Let's look at algorithms:
  • Some problems take linear time (often in very non-obvious ways).

  • Sorting seems to take super-linear time, and some problems seem to be as fast as sorting. My favorite example: undirected shortest paths takes linear time, but for directed graphs it seems you need sorting. Why?

  • FFT seems to require Θ(n lg n) time. I cannot over-emphasize how powerful an interdisciplinary message it would be, if we could prove this. There are related problems: if you can beat the permutation bound in external memory, you can solve FFT in o(n lg n). The permutation bound in external memory is, to me, the most promissing attack to circuit lower bounds.

  • some problems circle around the Θ(n sqrt(n)) bound, for reasons unclear. Examples: flow, shortest paths with negative lengths, min convolution with a mask. But we do have some reductions (bipartite matching is as hard as flow, bidirectionally).

  • some problems circle around the n2 bound. Here we do have the beginning of a classification: 3SUM-hard problems. But there are many more things that we cannot classify: edit distance and many other dynamic programs, min convolution (signal processing people thought hard about it), etc.

  • some problems have an n*sort(n) upper bound, and are shown to be X+Y-hard. Though the time distinction between n2 and n*sort(n) is tiny, the X+Y question is as tantalizing as they get.

  • some problems can be solved in nω by fast matrix multiplication, while others seem to be stuck at n3 (all pairs shortest paths, given-weight triangle). But interestingly, this class is related to the n2 problems: if 3SUM needs quadratic time, given-weight triangle requires cubic time; and if min-convolution requires quadratic time, APSP requires cubic time.
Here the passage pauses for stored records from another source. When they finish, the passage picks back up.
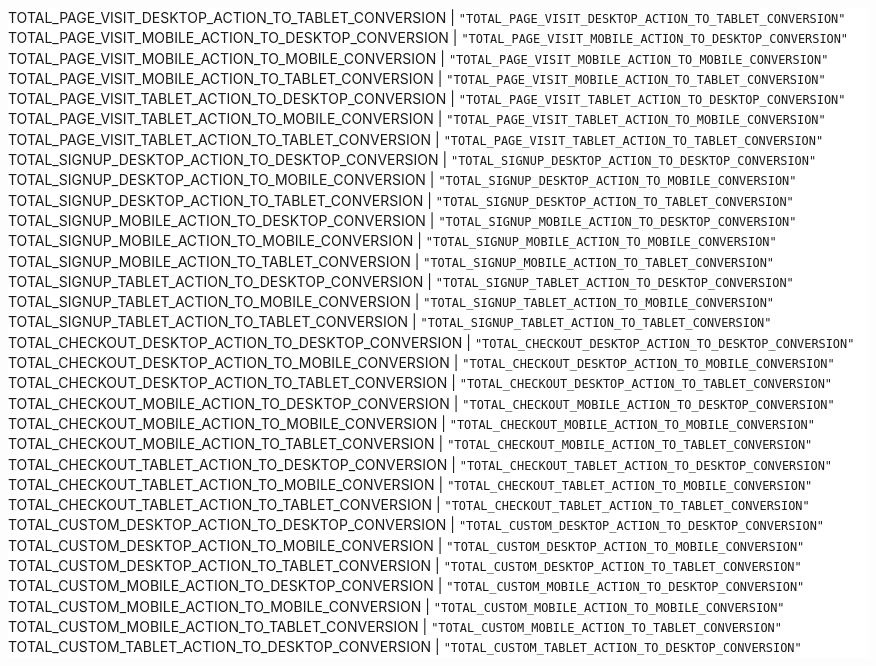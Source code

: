 TOTAL_PAGE_VISIT_DESKTOP_ACTION_TO_TABLET_CONVERSION | `"TOTAL_PAGE_VISIT_DESKTOP_ACTION_TO_TABLET_CONVERSION"`
TOTAL_PAGE_VISIT_MOBILE_ACTION_TO_DESKTOP_CONVERSION | `"TOTAL_PAGE_VISIT_MOBILE_ACTION_TO_DESKTOP_CONVERSION"`
TOTAL_PAGE_VISIT_MOBILE_ACTION_TO_MOBILE_CONVERSION | `"TOTAL_PAGE_VISIT_MOBILE_ACTION_TO_MOBILE_CONVERSION"`
TOTAL_PAGE_VISIT_MOBILE_ACTION_TO_TABLET_CONVERSION | `"TOTAL_PAGE_VISIT_MOBILE_ACTION_TO_TABLET_CONVERSION"`
TOTAL_PAGE_VISIT_TABLET_ACTION_TO_DESKTOP_CONVERSION | `"TOTAL_PAGE_VISIT_TABLET_ACTION_TO_DESKTOP_CONVERSION"`
TOTAL_PAGE_VISIT_TABLET_ACTION_TO_MOBILE_CONVERSION | `"TOTAL_PAGE_VISIT_TABLET_ACTION_TO_MOBILE_CONVERSION"`
TOTAL_PAGE_VISIT_TABLET_ACTION_TO_TABLET_CONVERSION | `"TOTAL_PAGE_VISIT_TABLET_ACTION_TO_TABLET_CONVERSION"`
TOTAL_SIGNUP_DESKTOP_ACTION_TO_DESKTOP_CONVERSION | `"TOTAL_SIGNUP_DESKTOP_ACTION_TO_DESKTOP_CONVERSION"`
TOTAL_SIGNUP_DESKTOP_ACTION_TO_MOBILE_CONVERSION | `"TOTAL_SIGNUP_DESKTOP_ACTION_TO_MOBILE_CONVERSION"`
TOTAL_SIGNUP_DESKTOP_ACTION_TO_TABLET_CONVERSION | `"TOTAL_SIGNUP_DESKTOP_ACTION_TO_TABLET_CONVERSION"`
TOTAL_SIGNUP_MOBILE_ACTION_TO_DESKTOP_CONVERSION | `"TOTAL_SIGNUP_MOBILE_ACTION_TO_DESKTOP_CONVERSION"`
TOTAL_SIGNUP_MOBILE_ACTION_TO_MOBILE_CONVERSION | `"TOTAL_SIGNUP_MOBILE_ACTION_TO_MOBILE_CONVERSION"`
TOTAL_SIGNUP_MOBILE_ACTION_TO_TABLET_CONVERSION | `"TOTAL_SIGNUP_MOBILE_ACTION_TO_TABLET_CONVERSION"`
TOTAL_SIGNUP_TABLET_ACTION_TO_DESKTOP_CONVERSION | `"TOTAL_SIGNUP_TABLET_ACTION_TO_DESKTOP_CONVERSION"`
TOTAL_SIGNUP_TABLET_ACTION_TO_MOBILE_CONVERSION | `"TOTAL_SIGNUP_TABLET_ACTION_TO_MOBILE_CONVERSION"`
TOTAL_SIGNUP_TABLET_ACTION_TO_TABLET_CONVERSION | `"TOTAL_SIGNUP_TABLET_ACTION_TO_TABLET_CONVERSION"`
TOTAL_CHECKOUT_DESKTOP_ACTION_TO_DESKTOP_CONVERSION | `"TOTAL_CHECKOUT_DESKTOP_ACTION_TO_DESKTOP_CONVERSION"`
TOTAL_CHECKOUT_DESKTOP_ACTION_TO_MOBILE_CONVERSION | `"TOTAL_CHECKOUT_DESKTOP_ACTION_TO_MOBILE_CONVERSION"`
TOTAL_CHECKOUT_DESKTOP_ACTION_TO_TABLET_CONVERSION | `"TOTAL_CHECKOUT_DESKTOP_ACTION_TO_TABLET_CONVERSION"`
TOTAL_CHECKOUT_MOBILE_ACTION_TO_DESKTOP_CONVERSION | `"TOTAL_CHECKOUT_MOBILE_ACTION_TO_DESKTOP_CONVERSION"`
TOTAL_CHECKOUT_MOBILE_ACTION_TO_MOBILE_CONVERSION | `"TOTAL_CHECKOUT_MOBILE_ACTION_TO_MOBILE_CONVERSION"`
TOTAL_CHECKOUT_MOBILE_ACTION_TO_TABLET_CONVERSION | `"TOTAL_CHECKOUT_MOBILE_ACTION_TO_TABLET_CONVERSION"`
TOTAL_CHECKOUT_TABLET_ACTION_TO_DESKTOP_CONVERSION | `"TOTAL_CHECKOUT_TABLET_ACTION_TO_DESKTOP_CONVERSION"`
TOTAL_CHECKOUT_TABLET_ACTION_TO_MOBILE_CONVERSION | `"TOTAL_CHECKOUT_TABLET_ACTION_TO_MOBILE_CONVERSION"`
TOTAL_CHECKOUT_TABLET_ACTION_TO_TABLET_CONVERSION | `"TOTAL_CHECKOUT_TABLET_ACTION_TO_TABLET_CONVERSION"`
TOTAL_CUSTOM_DESKTOP_ACTION_TO_DESKTOP_CONVERSION | `"TOTAL_CUSTOM_DESKTOP_ACTION_TO_DESKTOP_CONVERSION"`
TOTAL_CUSTOM_DESKTOP_ACTION_TO_MOBILE_CONVERSION | `"TOTAL_CUSTOM_DESKTOP_ACTION_TO_MOBILE_CONVERSION"`
TOTAL_CUSTOM_DESKTOP_ACTION_TO_TABLET_CONVERSION | `"TOTAL_CUSTOM_DESKTOP_ACTION_TO_TABLET_CONVERSION"`
TOTAL_CUSTOM_MOBILE_ACTION_TO_DESKTOP_CONVERSION | `"TOTAL_CUSTOM_MOBILE_ACTION_TO_DESKTOP_CONVERSION"`
TOTAL_CUSTOM_MOBILE_ACTION_TO_MOBILE_CONVERSION | `"TOTAL_CUSTOM_MOBILE_ACTION_TO_MOBILE_CONVERSION"`
TOTAL_CUSTOM_MOBILE_ACTION_TO_TABLET_CONVERSION | `"TOTAL_CUSTOM_MOBILE_ACTION_TO_TABLET_CONVERSION"`
TOTAL_CUSTOM_TABLET_ACTION_TO_DESKTOP_CONVERSION | `"TOTAL_CUSTOM_TABLET_ACTION_TO_DESKTOP_CONVERSION"`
  • what can we say about all those dynamic programs that run in time n5 or something like that? To this party, TCS comes empty-handed.

  • how about problems in super-polynomial sub-exponential running time? Ignoring this regime is why the misguided "polynomial / non-polynomial" distinction is often confused with the very meaningful "exponential hardness." There is much recent work here in fixed-parameter tractability. One can show, for instance, that k-clique requires nΩ(k) time, or that some problems require 2Ω(tree-width) time.
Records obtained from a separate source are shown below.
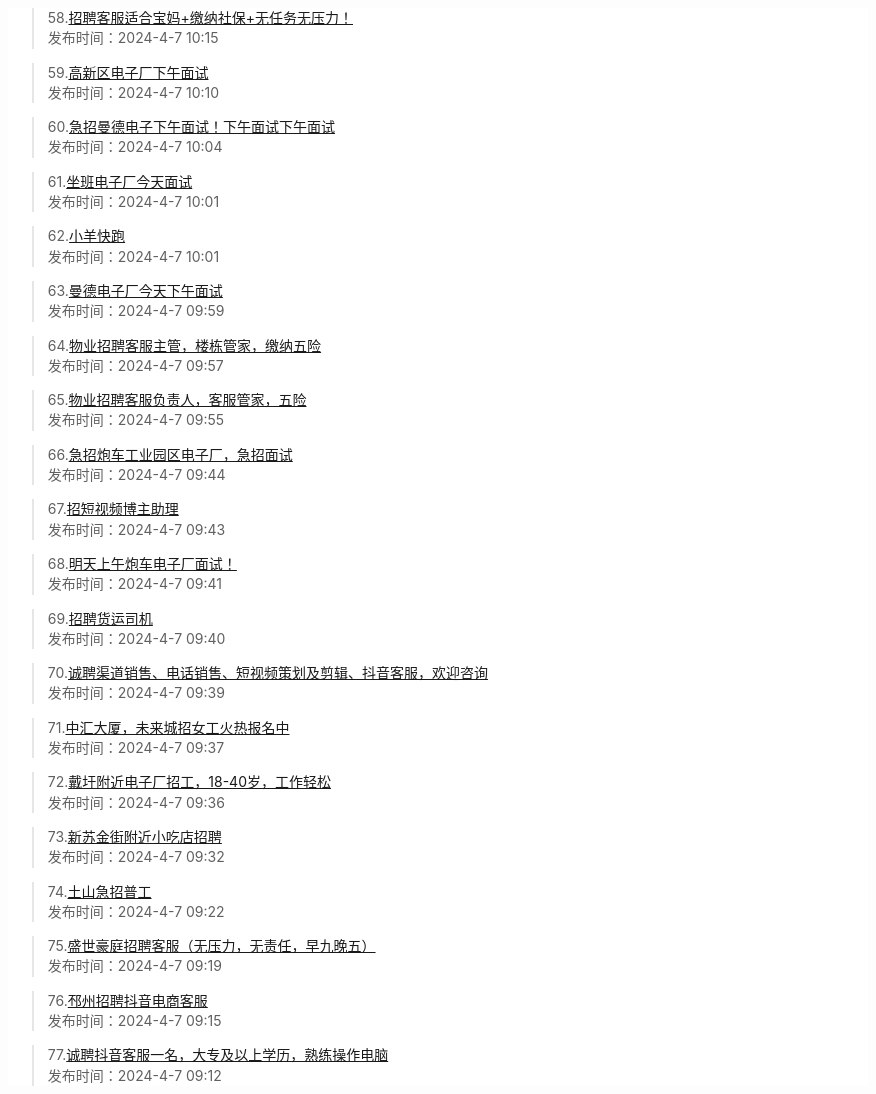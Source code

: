 >58.[招聘客服适合宝妈+缴纳社保+无任务无压力！](https://www.pzzc.net/forum.php?mod=viewthread&tid=10406201)<br>
>发布时间：2024-4-7 10:15

>59.[高新区电子厂下午面试](https://www.pzzc.net/forum.php?mod=viewthread&tid=10406198)<br>
>发布时间：2024-4-7 10:10

>60.[急招曼德电子下午面试！下午面试下午面试](https://www.pzzc.net/forum.php?mod=viewthread&tid=10406193)<br>
>发布时间：2024-4-7 10:04

>61.[坐班电子厂今天面试](https://www.pzzc.net/forum.php?mod=viewthread&tid=10406191)<br>
>发布时间：2024-4-7 10:01

>62.[小羊快跑](https://www.pzzc.net/forum.php?mod=viewthread&tid=10406189)<br>
>发布时间：2024-4-7 10:01

>63.[曼德电子厂今天下午面试](https://www.pzzc.net/forum.php?mod=viewthread&tid=10406188)<br>
>发布时间：2024-4-7 09:59

>64.[物业招聘客服主管，楼栋管家，缴纳五险](https://www.pzzc.net/forum.php?mod=viewthread&tid=10406187)<br>
>发布时间：2024-4-7 09:57

>65.[物业招聘客服负责人，客服管家，五险](https://www.pzzc.net/forum.php?mod=viewthread&tid=10406185)<br>
>发布时间：2024-4-7 09:55

>66.[急招炮车工业园区电子厂，急招面试](https://www.pzzc.net/forum.php?mod=viewthread&tid=10406181)<br>
>发布时间：2024-4-7 09:44

>67.[招短视频博主助理](https://www.pzzc.net/forum.php?mod=viewthread&tid=10406180)<br>
>发布时间：2024-4-7 09:43

>68.[明天上午炮车电子厂面试！](https://www.pzzc.net/forum.php?mod=viewthread&tid=10406179)<br>
>发布时间：2024-4-7 09:41

>69.[招聘货运司机](https://www.pzzc.net/forum.php?mod=viewthread&tid=10406177)<br>
>发布时间：2024-4-7 09:40

>70.[诚聘渠道销售、电话销售、短视频策划及剪辑、抖音客服，欢迎咨询](https://www.pzzc.net/forum.php?mod=viewthread&tid=10406176)<br>
>发布时间：2024-4-7 09:39

>71.[中汇大厦，未来城招女工火热报名中](https://www.pzzc.net/forum.php?mod=viewthread&tid=10406175)<br>
>发布时间：2024-4-7 09:37

>72.[戴圩附近电子厂招工，18-40岁，工作轻松](https://www.pzzc.net/forum.php?mod=viewthread&tid=10406173)<br>
>发布时间：2024-4-7 09:36

>73.[新苏金街附近小吃店招聘](https://www.pzzc.net/forum.php?mod=viewthread&tid=10406171)<br>
>发布时间：2024-4-7 09:32

>74.[土山急招普工](https://www.pzzc.net/forum.php?mod=viewthread&tid=10406166)<br>
>发布时间：2024-4-7 09:22

>75.[盛世豪庭招聘客服（无压力，无责任，早九晚五）](https://www.pzzc.net/forum.php?mod=viewthread&tid=10406164)<br>
>发布时间：2024-4-7 09:19

>76.[邳州招聘抖音电商客服](https://www.pzzc.net/forum.php?mod=viewthread&tid=10406162)<br>
>发布时间：2024-4-7 09:15

>77.[诚聘抖音客服一名，大专及以上学历，熟练操作电脑](https://www.pzzc.net/forum.php?mod=viewthread&tid=10406161)<br>
>发布时间：2024-4-7 09:12
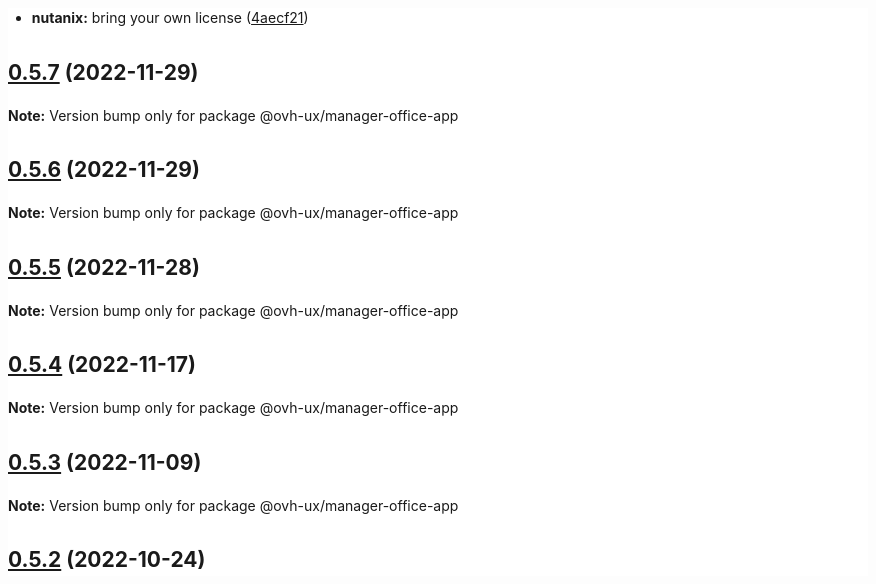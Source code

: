 * **nutanix:** bring your own license ([4aecf21](https://github.com/ovh/manager/commit/4aecf215501541223bd10fd4851a4bac92a4c45f))





## [0.5.7](https://github.com/ovh/manager/compare/@ovh-ux/manager-office-app@0.5.6...@ovh-ux/manager-office-app@0.5.7) (2022-11-29)

**Note:** Version bump only for package @ovh-ux/manager-office-app





## [0.5.6](https://github.com/ovh/manager/compare/@ovh-ux/manager-office-app@0.5.5...@ovh-ux/manager-office-app@0.5.6) (2022-11-29)

**Note:** Version bump only for package @ovh-ux/manager-office-app





## [0.5.5](https://github.com/ovh/manager/compare/@ovh-ux/manager-office-app@0.5.4...@ovh-ux/manager-office-app@0.5.5) (2022-11-28)

**Note:** Version bump only for package @ovh-ux/manager-office-app





## [0.5.4](https://github.com/ovh/manager/compare/@ovh-ux/manager-office-app@0.5.3...@ovh-ux/manager-office-app@0.5.4) (2022-11-17)

**Note:** Version bump only for package @ovh-ux/manager-office-app





## [0.5.3](https://github.com/ovh/manager/compare/@ovh-ux/manager-office-app@0.5.2...@ovh-ux/manager-office-app@0.5.3) (2022-11-09)

**Note:** Version bump only for package @ovh-ux/manager-office-app





## [0.5.2](https://github.com/ovh/manager/compare/@ovh-ux/manager-office-app@0.5.1...@ovh-ux/manager-office-app@0.5.2) (2022-10-24)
    And what can we say about k-SUM and all the k-SUM-hard problems (computational geometry in k dimensions)? This is an important illustration of the "curse of dimensionality" in geometry. I can show that if 3SAT takes exponential time, k-SUM takes nΩ(k) time.

    Finally, what can we say about PTAS running times? In my paper with Piotr and Alex, we showed that some geometric problems requires nΩ~(1/ε^2) running time. This has a powerful structural message: the best thing to do is to exhaustive search after a Johnson-Lindenstrauss projection.
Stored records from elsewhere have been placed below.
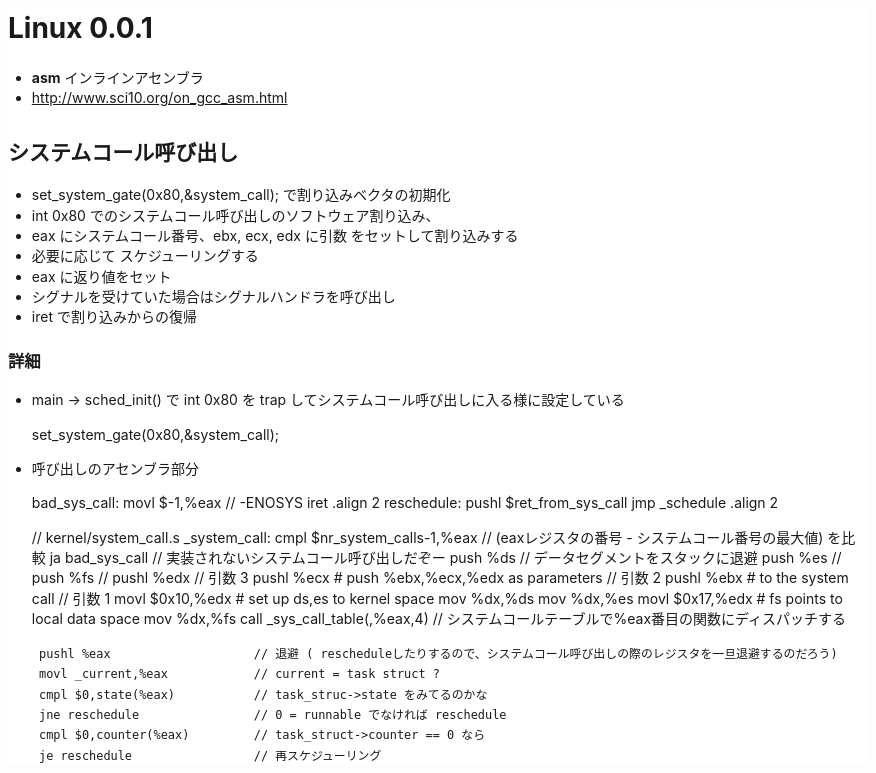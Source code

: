 # Linux 0.0.1

 * __asm__ インラインアセンブラ
  * http://www.sci10.org/on_gcc_asm.html

## システムコール呼び出し

 * set_system_gate(0x80,&system_call); で割り込みベクタの初期化
 * int 0x80 でのシステムコール呼び出しのソフトウェア割り込み、
  * eax にシステムコール番号、ebx, ecx, edx に引数 をセットして割り込みする
  * 必要に応じて スケジューリングする
  * eax に返り値をセット
  * シグナルを受けていた場合はシグナルハンドラを呼び出し
 * iret で割り込みからの復帰

### 詳細

 * main -> sched_init() で int 0x80 を trap してシステムコール呼び出しに入る様に設定している

   set_system_gate(0x80,&system_call);

 * 呼び出しのアセンブラ部分
 
    bad_sys_call:
    	movl $-1,%eax  // -ENOSYS
    	iret
    .align 2
    reschedule:
    	pushl $ret_from_sys_call
    	jmp _schedule
    .align 2
    
    // kernel/system_call.s
    _system_call:
    	cmpl $nr_system_calls-1,%eax  // (eaxレジスタの番号 - システムコール番号の最大値) を比較
    	ja bad_sys_call               // 実装されないシステムコール呼び出しだぞー
    	push %ds       // データセグメントをスタックに退避
    	push %es       //
    	push %fs       //
    	pushl %edx                                           // 引数 3 
    	pushl %ecx		# push %ebx,%ecx,%edx as parameters  // 引数 2 
    	pushl %ebx		# to the system call                 // 引数 1 
    	movl $0x10,%edx		# set up ds,es to kernel space
    	mov %dx,%ds
    	mov %dx,%es
    	movl $0x17,%edx		# fs points to local data space
    	mov %dx,%fs
    	call _sys_call_table(,%eax,4) // システムコールテーブルで%eax番目の関数にディスパッチする

    	pushl %eax                    // 退避 ( rescheduleしたりするので、システムコール呼び出しの際のレジスタを一旦退避するのだろう)
    	movl _current,%eax            // current = task struct ?
    	cmpl $0,state(%eax)		      // task_struc->state をみてるのかな
    	jne reschedule                // 0 = runnable でなければ reschedule
    	cmpl $0,counter(%eax)		  // task_struct->counter == 0 なら
    	je reschedule                 // 再スケジューリング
  • inside exponential running time, there is the little-known work of [Impagliazzo-Paturi] showing, for instance, that sparse-3SAT is as hard as general 3SAT. Much more can be done here.
Lest we forget, I should add that we have no idea what the hard distributions might look like for these problems... Average case complexity cannot even talk about superpolynomial running times (a la hidden clique, noisy parity etc). 


This is what complexity theory is about. Sometimes, it needs to understand log factors in the running time. Sometimes, it needs to understand log factors in the exponent. Whereever there is some fascinating structure related to computational hardness, there is computational complexity.

While we construct exotic objects based on additive combinatorics and analyze the bias of polynomials, we should not forget that we are engaging in a temporary exercise of drawing a target around an arrow — a great exploration strategy, as long as it doesn't make us forget where we wanted to shoot the arrow in the first place.

And while complexity theory is too impotent right now to say anything about log factors, it should not spend its time poking fun at more potent disciplines.